BEGIN

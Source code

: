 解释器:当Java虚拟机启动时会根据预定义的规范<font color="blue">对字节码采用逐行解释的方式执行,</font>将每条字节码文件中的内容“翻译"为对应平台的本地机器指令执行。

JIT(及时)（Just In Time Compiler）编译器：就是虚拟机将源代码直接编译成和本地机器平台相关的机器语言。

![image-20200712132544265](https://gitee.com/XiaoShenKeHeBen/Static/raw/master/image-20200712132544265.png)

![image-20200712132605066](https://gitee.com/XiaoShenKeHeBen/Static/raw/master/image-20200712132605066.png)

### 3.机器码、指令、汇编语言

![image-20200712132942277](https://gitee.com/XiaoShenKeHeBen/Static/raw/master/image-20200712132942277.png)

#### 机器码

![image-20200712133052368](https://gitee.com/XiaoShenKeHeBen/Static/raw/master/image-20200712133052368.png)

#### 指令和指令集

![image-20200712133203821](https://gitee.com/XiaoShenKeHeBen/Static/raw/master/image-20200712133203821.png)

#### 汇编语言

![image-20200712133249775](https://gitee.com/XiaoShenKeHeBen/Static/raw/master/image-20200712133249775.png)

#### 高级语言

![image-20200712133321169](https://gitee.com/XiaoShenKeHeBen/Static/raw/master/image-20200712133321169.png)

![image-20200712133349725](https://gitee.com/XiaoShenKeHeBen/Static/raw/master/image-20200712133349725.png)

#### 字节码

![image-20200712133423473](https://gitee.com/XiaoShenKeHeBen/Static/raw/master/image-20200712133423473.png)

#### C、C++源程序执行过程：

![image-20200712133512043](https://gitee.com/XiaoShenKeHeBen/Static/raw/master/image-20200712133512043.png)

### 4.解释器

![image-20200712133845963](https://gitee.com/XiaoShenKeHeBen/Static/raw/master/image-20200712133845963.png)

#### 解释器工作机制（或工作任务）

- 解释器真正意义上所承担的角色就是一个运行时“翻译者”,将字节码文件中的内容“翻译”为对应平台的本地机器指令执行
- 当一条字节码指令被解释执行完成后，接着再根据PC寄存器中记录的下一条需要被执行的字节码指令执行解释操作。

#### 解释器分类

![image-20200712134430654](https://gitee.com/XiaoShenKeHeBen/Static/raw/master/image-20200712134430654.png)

END

What is expected:
Copy out every entry, keeping each line exactly as it is.

Result for this exercise:
Source code

: 解释器:当Java虚拟机启动时会根据预定义的规范<font color="blue">对字节码采用逐行解释的方式执行,</font>将每条字节码文件中的内容“翻译"为对应平台的本地机器指令执行。

JIT(及时)（Just In Time Compiler）编译器：就是虚拟机将源代码直接编译成和本地机器平台相关的机器语言。

![image-20200712132544265](https://gitee.com/XiaoShenKeHeBen/Static/raw/master/image-20200712132544265.png)

![image-20200712132605066](https://gitee.com/XiaoShenKeHeBen/Static/raw/master/image-20200712132605066.png)

### 3.机器码、指令、汇编语言

![image-20200712132942277](https://gitee.com/XiaoShenKeHeBen/Static/raw/master/image-20200712132942277.png)

#### 机器码

![image-20200712133052368](https://gitee.com/XiaoShenKeHeBen/Static/raw/master/image-20200712133052368.png)

#### 指令和指令集

![image-20200712133203821](https://gitee.com/XiaoShenKeHeBen/Static/raw/master/image-20200712133203821.png)

#### 汇编语言

![image-20200712133249775](https://gitee.com/XiaoShenKeHeBen/Static/raw/master/image-20200712133249775.png)

#### 高级语言

![image-20200712133321169](https://gitee.com/XiaoShenKeHeBen/Static/raw/master/image-20200712133321169.png)

![image-20200712133349725](https://gitee.com/XiaoShenKeHeBen/Static/raw/master/image-20200712133349725.png)

#### 字节码

![image-20200712133423473](https://gitee.com/XiaoShenKeHeBen/Static/raw/master/image-20200712133423473.png)

#### C、C++源程序执行过程：

![image-20200712133512043](https://gitee.com/XiaoShenKeHeBen/Static/raw/master/image-20200712133512043.png)

### 4.解释器

![image-20200712133845963](https://gitee.com/XiaoShenKeHeBen/Static/raw/master/image-20200712133845963.png)

#### 解释器工作机制（或工作任务）

- 解释器真正意义上所承担的角色就是一个运行时“翻译者”,将字节码文件中的内容“翻译”为对应平台的本地机器指令执行
- 当一条字节码指令被解释执行完成后，接着再根据PC寄存器中记录的下一条需要被执行的字节码指令执行解释操作。

#### 解释器分类

![image-20200712134430654](https://gitee.com/XiaoShenKeHeBen/Static/raw/master/image-20200712134430654.png)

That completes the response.